Your assignment: A bare number is required: the count of lines in the material below that hold the word "psql".
Top of Data excerpts
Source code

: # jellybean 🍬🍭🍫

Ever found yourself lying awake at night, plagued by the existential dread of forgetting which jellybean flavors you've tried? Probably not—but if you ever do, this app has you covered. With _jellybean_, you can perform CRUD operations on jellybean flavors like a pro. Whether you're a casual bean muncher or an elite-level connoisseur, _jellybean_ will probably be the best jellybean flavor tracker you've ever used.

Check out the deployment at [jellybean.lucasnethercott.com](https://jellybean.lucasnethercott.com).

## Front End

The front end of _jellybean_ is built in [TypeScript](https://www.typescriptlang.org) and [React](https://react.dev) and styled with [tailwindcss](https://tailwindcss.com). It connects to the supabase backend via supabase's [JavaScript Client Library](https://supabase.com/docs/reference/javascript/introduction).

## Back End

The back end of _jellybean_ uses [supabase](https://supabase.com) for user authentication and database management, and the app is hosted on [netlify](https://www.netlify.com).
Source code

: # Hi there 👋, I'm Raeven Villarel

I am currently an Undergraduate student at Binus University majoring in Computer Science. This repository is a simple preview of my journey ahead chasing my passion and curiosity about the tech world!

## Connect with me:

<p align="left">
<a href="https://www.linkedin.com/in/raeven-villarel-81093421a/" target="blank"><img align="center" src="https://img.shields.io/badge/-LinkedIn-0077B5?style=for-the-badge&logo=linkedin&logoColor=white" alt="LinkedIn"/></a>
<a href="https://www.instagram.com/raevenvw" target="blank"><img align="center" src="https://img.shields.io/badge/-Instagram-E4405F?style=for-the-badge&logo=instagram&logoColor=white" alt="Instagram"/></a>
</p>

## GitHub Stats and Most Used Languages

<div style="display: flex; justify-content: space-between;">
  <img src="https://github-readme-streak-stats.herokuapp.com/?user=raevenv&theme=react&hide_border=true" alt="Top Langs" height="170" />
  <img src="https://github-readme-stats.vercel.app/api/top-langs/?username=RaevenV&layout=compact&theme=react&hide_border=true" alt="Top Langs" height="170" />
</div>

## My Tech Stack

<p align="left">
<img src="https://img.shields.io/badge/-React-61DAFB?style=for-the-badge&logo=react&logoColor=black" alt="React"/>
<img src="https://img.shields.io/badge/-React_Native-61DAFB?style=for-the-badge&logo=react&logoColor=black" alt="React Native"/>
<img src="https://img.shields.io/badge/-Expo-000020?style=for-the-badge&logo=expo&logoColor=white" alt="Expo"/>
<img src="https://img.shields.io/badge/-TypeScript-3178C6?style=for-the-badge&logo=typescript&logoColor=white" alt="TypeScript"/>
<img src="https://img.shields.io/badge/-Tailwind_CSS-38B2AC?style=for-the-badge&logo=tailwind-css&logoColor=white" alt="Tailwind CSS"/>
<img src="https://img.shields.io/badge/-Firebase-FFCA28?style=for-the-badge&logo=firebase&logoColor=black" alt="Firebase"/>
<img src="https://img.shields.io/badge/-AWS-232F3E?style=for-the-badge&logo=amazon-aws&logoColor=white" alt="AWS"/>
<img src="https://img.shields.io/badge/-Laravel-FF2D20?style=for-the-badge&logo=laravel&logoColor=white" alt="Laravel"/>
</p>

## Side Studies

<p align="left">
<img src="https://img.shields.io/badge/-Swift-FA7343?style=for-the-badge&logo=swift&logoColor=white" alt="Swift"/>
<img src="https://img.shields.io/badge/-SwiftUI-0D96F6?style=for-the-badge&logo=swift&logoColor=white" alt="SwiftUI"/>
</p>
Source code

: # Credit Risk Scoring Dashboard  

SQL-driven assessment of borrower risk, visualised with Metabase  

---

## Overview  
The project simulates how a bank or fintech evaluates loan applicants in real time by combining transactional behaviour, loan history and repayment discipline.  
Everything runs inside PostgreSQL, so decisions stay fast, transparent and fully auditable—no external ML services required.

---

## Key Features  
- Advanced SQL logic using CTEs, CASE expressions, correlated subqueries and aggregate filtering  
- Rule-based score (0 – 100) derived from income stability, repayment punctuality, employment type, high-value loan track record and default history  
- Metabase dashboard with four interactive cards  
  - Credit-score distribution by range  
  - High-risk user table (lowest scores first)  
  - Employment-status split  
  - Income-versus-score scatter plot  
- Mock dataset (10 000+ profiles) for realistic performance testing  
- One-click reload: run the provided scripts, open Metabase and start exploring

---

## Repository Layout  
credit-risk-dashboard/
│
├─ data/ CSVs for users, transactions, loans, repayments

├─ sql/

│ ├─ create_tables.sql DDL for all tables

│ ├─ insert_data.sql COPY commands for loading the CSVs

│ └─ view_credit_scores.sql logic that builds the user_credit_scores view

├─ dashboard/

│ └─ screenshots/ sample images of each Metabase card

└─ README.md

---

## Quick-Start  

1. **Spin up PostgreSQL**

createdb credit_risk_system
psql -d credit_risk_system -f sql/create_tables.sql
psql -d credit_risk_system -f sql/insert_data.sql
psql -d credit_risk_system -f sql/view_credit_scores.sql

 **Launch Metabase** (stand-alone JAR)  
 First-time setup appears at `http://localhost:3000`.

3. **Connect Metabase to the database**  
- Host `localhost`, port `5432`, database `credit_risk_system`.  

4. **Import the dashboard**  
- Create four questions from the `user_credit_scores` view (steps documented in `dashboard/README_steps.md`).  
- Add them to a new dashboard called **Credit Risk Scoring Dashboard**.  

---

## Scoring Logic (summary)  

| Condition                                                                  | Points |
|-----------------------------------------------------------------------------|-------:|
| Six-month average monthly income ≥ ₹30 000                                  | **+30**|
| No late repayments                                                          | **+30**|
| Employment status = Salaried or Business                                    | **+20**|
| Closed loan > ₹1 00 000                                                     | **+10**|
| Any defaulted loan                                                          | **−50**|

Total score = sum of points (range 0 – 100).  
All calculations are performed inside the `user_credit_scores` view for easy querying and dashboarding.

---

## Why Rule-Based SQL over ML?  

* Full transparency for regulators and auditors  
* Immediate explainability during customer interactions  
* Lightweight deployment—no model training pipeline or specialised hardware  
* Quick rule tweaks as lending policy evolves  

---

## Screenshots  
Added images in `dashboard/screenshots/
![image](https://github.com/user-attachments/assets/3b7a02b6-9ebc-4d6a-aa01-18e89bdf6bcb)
Bottom of Data excerpts
Solution for this exercise: 3